When George Soros talks, people listen. He’s the investor who still holds the record for making more money in a single day’s trading than anyone. He pocketed $1 billion betting against the British pound on “Black Wednesday” in 1992, when sterling lost 20 percent of its value in less than 24 hours and crashed out of the European exchange-rate mechanism. In the UK they call him “the man who broke the Bank of England.”
Soros knows a thing or two about destabilization and “far from equilibrium” situations. He’s been on the giving and receiving ends of both. From surviving the Nazi occupation of Hungary during World War II, to single-handedly crashing the currencies of entire nations, the experience he brings to the table should not be ignored.
Mr. Soros knows what he’s talking about. He is connected to all of the major players on all levels – economic, financial, political – you name it. If there’s anyone who knows what’s coming our way next, it’s George Soros.
In a recent Newsweek interview, this is what he had to say about the immediate future of the United States:
“I am not here to cheer you up. The situation is about as serious and difficult as I’ve experienced in my career,” Soros says.“We are facing an extremely difficult time, comparable in many ways to the 1930s, the Great Depression.”
He is more concerned with surviving than staying rich. “At times like these, survival is the most important thing,” he says. He doesn’t just mean it’s time to protect your assets. He means it’s time to stave off disaster. As he sees it, the world faces one of the most dangerous periods of modern history—a period of “evil.” Europe is confronting a descent into chaos and conflict. In America he predicts riots in the streets that will lead to a brutal clampdown that will dramatically curtail civil liberties. The global economic system could even collapse altogether.
“We are facing now a general retrenchment in the developed world, which threatens to put us in a decade of more stagnation, or worse. The best-case scenario is a deflationary environment. The worst-case scenario is a collapse of the financial system,” he says.
Soros’s warning is based as much on his own extraordinary personal history as on his gut instinct for market booms and busts. “I did survive a personally much more threatening situation, so it is emotional, as well as rational,” he acknowledges. Soros was just 13 when Nazi soldiers invaded and occupied his native Hungary in March 1944.

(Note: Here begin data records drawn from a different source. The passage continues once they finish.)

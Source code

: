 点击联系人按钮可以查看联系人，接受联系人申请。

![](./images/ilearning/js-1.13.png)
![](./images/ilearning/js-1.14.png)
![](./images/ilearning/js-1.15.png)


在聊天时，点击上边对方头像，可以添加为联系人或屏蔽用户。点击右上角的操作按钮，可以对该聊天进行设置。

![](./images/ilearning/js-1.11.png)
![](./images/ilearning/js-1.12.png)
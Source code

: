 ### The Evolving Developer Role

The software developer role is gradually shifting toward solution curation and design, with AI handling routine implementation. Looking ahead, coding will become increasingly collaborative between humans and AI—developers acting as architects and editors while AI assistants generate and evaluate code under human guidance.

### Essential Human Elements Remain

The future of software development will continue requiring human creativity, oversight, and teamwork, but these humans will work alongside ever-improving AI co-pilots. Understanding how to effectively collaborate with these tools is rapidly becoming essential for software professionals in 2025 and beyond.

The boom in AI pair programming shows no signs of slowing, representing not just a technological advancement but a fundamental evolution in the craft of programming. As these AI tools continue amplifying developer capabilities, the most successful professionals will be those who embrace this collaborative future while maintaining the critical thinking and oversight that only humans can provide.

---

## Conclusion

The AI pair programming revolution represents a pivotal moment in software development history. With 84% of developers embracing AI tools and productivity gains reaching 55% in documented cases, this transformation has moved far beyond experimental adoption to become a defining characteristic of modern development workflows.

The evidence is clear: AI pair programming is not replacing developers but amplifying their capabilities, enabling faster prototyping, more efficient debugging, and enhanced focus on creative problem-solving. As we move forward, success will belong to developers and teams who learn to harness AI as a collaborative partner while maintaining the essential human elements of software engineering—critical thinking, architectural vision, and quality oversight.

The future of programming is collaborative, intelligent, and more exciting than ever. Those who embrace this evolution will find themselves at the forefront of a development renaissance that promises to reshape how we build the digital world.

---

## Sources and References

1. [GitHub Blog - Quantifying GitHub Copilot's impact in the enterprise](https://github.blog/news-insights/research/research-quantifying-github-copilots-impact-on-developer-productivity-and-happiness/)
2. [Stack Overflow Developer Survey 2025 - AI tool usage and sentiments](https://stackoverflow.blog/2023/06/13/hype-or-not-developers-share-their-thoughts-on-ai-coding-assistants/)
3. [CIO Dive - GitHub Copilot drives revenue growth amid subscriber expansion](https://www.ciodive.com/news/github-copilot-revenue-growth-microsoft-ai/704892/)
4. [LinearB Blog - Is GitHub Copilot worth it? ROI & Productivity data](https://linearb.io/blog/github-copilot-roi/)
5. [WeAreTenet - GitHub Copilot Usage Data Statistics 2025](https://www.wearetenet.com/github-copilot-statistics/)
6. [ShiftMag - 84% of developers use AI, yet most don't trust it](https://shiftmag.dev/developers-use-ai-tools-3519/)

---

In only eight weeks, almost half a million Hungarian Jews were deported, many to Auschwitz. He saw bodies of Jews, and the Christians who helped them, swinging from lampposts, their skulls crushed. He survived, thanks to his father, Tivadar, who managed to secure false identities for his family. Later, he watched as Russian forces ousted the Nazis and a new totalitarian ideology, communism, replaced fascism. As life got tougher during the postwar Soviet occupation, Soros managed to emigrate, first to London, then to New York.
Soros draws on his past to argue that the global economic crisis is as significant, and unpredictable, as the end of communism. “The collapse of the Soviet system was a pretty extraordinary event, and we are currently experiencing something similar in the developed world, without fully realizing what’s happening.”
To Soros, the spectacular debunking of the credo of efficient markets—the notion that markets are rational and can regulate themselves to avert disaster — “is comparable to the collapse of Marxism as a political system. The prevailing interpretation has turned out to be very misleading. It assumes perfect knowledge, which is very far removed from reality. We need to move from the Age of Reason to the Age of Fallibility in order to have a proper understanding of the problems.”
Understanding, he says, is key. “Unrestrained competition can drive people into actions that they would otherwise regret. The tragedy of our current situation is the unintended consequence of imperfect understanding. A lot of the evil in the world is actually not intentional. A lot of people in the financial system did a lot of damage without intending to.” Still, Soros believes the West is struggling to cope with the consequences of evil in the financial world just as former Eastern bloc countries struggled with it politically. Is he really saying that the financial whizzes behind our economic meltdown were not just wrong, but evil? “That’s correct.”
To many, the idea of Soros lecturing the world on “evil” is, well, rich. Here, after all, is an investor who proved—and profited hugely from—the now much-derided notion that the market, or in his case a single investor, is more powerful than sovereign governments. He broke the Bank of England, destroyed the Conservative Party’s reputation for economic competence, and reduced the value of the pound in British consumers’ pockets by one fifth in a single day. Soros the currency speculator has been condemned as “unnecessary, unproductive, immoral.” Mahathir Mohamad, former prime minister of Malaysia, once called him “criminal” and “a moron.”
In the U.S., where the right still has not forgiven him for agitating against President George W. Bush and the “war on terror” after 9/11, which he described as “pernicious,” Soros predicts that economic and social divisions will deepen. As anger rises, riots in the streets of American cities are inevitable. “Yes, yes, yes,” he says, almost gleefully.“It’s already started,”
The response to the unrest could be more damaging than the violence itself. “It will be an excuse for cracking down and using strong-arm tactics to maintain law and order, which, carried to an extreme, could bring about a repressive political system, a society where individual liberty is much more constrained, which would be a break with the tradition of the United States.”